The East Coast has something that not only makes it better than all other coasts (I’m looking at you West Coast), but also better than all other time zones. If you’re an East Coaster…you’ve probably already guessed it. If you aren’t, let me introduce you to the wonder that is Wawa.
At least in Jersey, Wawa is pretty much the source of our existence. We could not live without Wawa.* However, it takes some creativity to explain Wawa without making it come off as a gas station with a convenience store attached. Because, oh dear Lord, it is nothing like that!
*Alright, we could. But it would be gosh darn difficult.
While most Wawas have gas pumps, and they are wonderful not only in price but also in service, Wawa can be your saving grace for so much more…

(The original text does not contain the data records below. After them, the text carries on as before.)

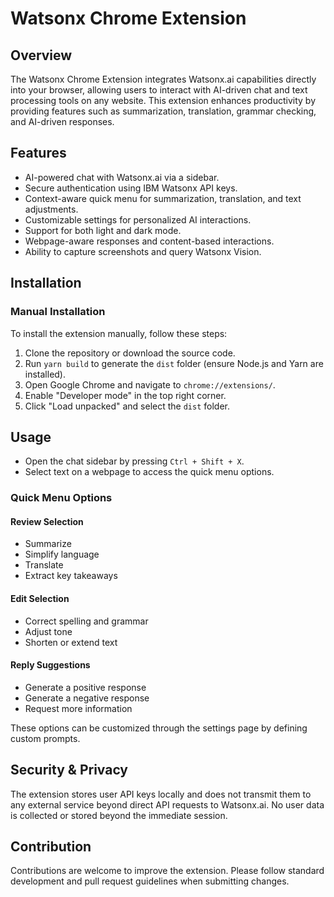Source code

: # Watsonx Chrome Extension

## Overview
The Watsonx Chrome Extension integrates Watsonx.ai capabilities directly into your browser, allowing users to interact with AI-driven chat and text processing tools on any website. This extension enhances productivity by providing features such as summarization, translation, grammar checking, and AI-driven responses.

## Features
- AI-powered chat with Watsonx.ai via a sidebar.
- Secure authentication using IBM Watsonx API keys.
- Context-aware quick menu for summarization, translation, and text adjustments.
- Customizable settings for personalized AI interactions.
- Support for both light and dark mode.
- Webpage-aware responses and content-based interactions.
- Ability to capture screenshots and query Watsonx Vision.

## Installation
### Manual Installation
To install the extension manually, follow these steps:
1. Clone the repository or download the source code.
2. Run `yarn build` to generate the `dist` folder (ensure Node.js and Yarn are installed).
3. Open Google Chrome and navigate to `chrome://extensions/`.
4. Enable "Developer mode" in the top right corner.
5. Click "Load unpacked" and select the `dist` folder.

## Usage
- Open the chat sidebar by pressing `Ctrl + Shift + X`.
- Select text on a webpage to access the quick menu options.

### Quick Menu Options
#### Review Selection
- Summarize
- Simplify language
- Translate
- Extract key takeaways

#### Edit Selection
- Correct spelling and grammar
- Adjust tone
- Shorten or extend text

#### Reply Suggestions
- Generate a positive response
- Generate a negative response
- Request more information

These options can be customized through the settings page by defining custom prompts.

## Security & Privacy
The extension stores user API keys locally and does not transmit them to any external service beyond direct API requests to Watsonx.ai. No user data is collected or stored beyond the immediate session.

## Contribution
Contributions are welcome to improve the extension. Please follow standard development and pull request guidelines when submitting changes.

Rough start to your morning? Wawa
Forgot to bring your lunch to work? Wawa
Dinner didn’t turn out like you imagined? Wawa
Out of eggs, milk, bread, etc? Wawa
Need fuel to get you through working night shift? Wawa
Need a last minute birthday gift? Wawa
Got the midnight munchies? Wawa
The party ran out of ice? Wawa
The chicken is dried out? Wawa
The slow cooker didn’t cook the chicken through and now it’s 8 pm? Wawa
Recipe didn’t come out quite as you expected? Wawa
I’m now going to take this post into a completely different direction, but I promise in the end it will all loop together.
This shirt sums up my sentiments regarding the following content of this post.

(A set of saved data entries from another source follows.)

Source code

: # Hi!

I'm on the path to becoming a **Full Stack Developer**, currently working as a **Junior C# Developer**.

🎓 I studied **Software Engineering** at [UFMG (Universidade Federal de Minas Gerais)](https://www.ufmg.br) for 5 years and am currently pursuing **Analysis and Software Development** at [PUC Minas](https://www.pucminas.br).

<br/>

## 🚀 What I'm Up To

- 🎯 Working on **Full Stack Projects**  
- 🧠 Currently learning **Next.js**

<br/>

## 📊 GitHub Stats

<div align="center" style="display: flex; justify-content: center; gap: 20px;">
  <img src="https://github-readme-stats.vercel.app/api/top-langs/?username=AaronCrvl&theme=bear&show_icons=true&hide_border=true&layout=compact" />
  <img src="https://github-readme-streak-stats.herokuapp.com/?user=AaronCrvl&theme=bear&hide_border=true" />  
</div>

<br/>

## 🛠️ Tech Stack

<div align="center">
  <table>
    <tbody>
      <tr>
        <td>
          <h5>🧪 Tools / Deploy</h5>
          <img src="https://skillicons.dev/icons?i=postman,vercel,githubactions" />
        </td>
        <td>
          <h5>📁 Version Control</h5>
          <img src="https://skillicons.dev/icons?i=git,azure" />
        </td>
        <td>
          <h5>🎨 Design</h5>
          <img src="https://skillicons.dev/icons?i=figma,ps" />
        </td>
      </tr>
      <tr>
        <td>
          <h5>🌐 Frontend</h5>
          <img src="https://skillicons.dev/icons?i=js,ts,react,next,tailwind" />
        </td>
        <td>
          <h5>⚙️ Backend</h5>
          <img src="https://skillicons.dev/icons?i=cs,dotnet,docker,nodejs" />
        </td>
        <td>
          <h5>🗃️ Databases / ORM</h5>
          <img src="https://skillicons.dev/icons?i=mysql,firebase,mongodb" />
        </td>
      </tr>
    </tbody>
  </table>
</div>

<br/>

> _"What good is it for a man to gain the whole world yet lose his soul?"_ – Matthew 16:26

A lot of people have the misconception that people who have Down syndrome are always happy. While it is true that they are happy far more often than those of us without an extra chromosome (shame on us) they certainly experience the same exact emotions we experience. While their happiness is often received in overwhelming abundance, any emotion the opposite of happiness is also given with the same force.
Last night, Jonathan was upset. It is unnerving when Jonathan is upset. While I recognize and can communicate to you that people with Down syndrome experience every single emotion we experience, I still fall into the expectation that his transition from upset back to happiness should be quicker and smoother than how it is for myself.
He wanted a sandwich. Specifically, he wanted a Wawa sandwich.
Wawa sandwiches are fantastic, and since there are more Wawa locations per square mile than legitimate delis we find ourselves enjoying sandwiches at Wawa….often. However, Jonathan has a full blown sandwich addiction. Ever since he was little he has eaten ‘turkey roll’. Translation: a turkey and cheese sandwich. The boy could eat sandwiches all day and all night. What is worse is that he has no sensor to realize he is full.
Often, Lance and I will take him for a snack on nights he sleeps over (like last night). He instantly thinks this means another meal. So about fifteen times between dinner and bedtime I was questioned about getting Wawa sandwiches for ‘snack’. He couldn’t understand why I was fighting him over getting a sandwich. I gave him lighter, simpler, snackier options, yet still he persisted in asking for a sandwich.
I didn’t realize he was taking it so hard until as we were watching TV I noticed his face short of any emotion. He was actually getting annoyed at the actors on TV and began telling me that he didn’t want them doing certain things they were doing.
“Jonathan, what is the matter? Are you tired?”
He rolled his head back and shook it no.
“Are you mad?”
He turned his head to me, eyes filled with the attitude of sixteen-year-old girl, and said, “Just a little upset.” He took a long pause, a deep breath, then said, “I want Wawa sandwich!”.
After an explanation of why he couldn’t have a sandwich as a snack, we were back to watching TV. A minute later he turned to me and said, “But why can’t have Wawa sandwich?”
When Jonathan’s mind is set on something we will hear about it, for hours and hours. By the end of the night, I was ready to curse Wawa sandwiches.*
*Please don’t let the Wawa gods know. It was a moment of temporary insanity.
I finally thought we were passed the discussion on Wawa sandwiches. We had relaxed while watching TV, settled on little bowls of ice cream (which I explained to him was an acceptable snack) and were heading up to bed. As I was brushing my teeth he told me, “I need meeting with you.” When I came in to say goodnight, he whispered in my ear, “Why not sandwich?”
I’m not sure what this post proves. It may prove the persistence of an individual with Down syndrome, or at least awaken the realization that it isn’t all giggles and good times for them. Or perhaps, this post has nothing to do with Down syndrome, and it stands as proof of the addictive nature of Wawa hoagies.*
*Again, if you do not live on the East Coast, I feel sincerely sorry for you.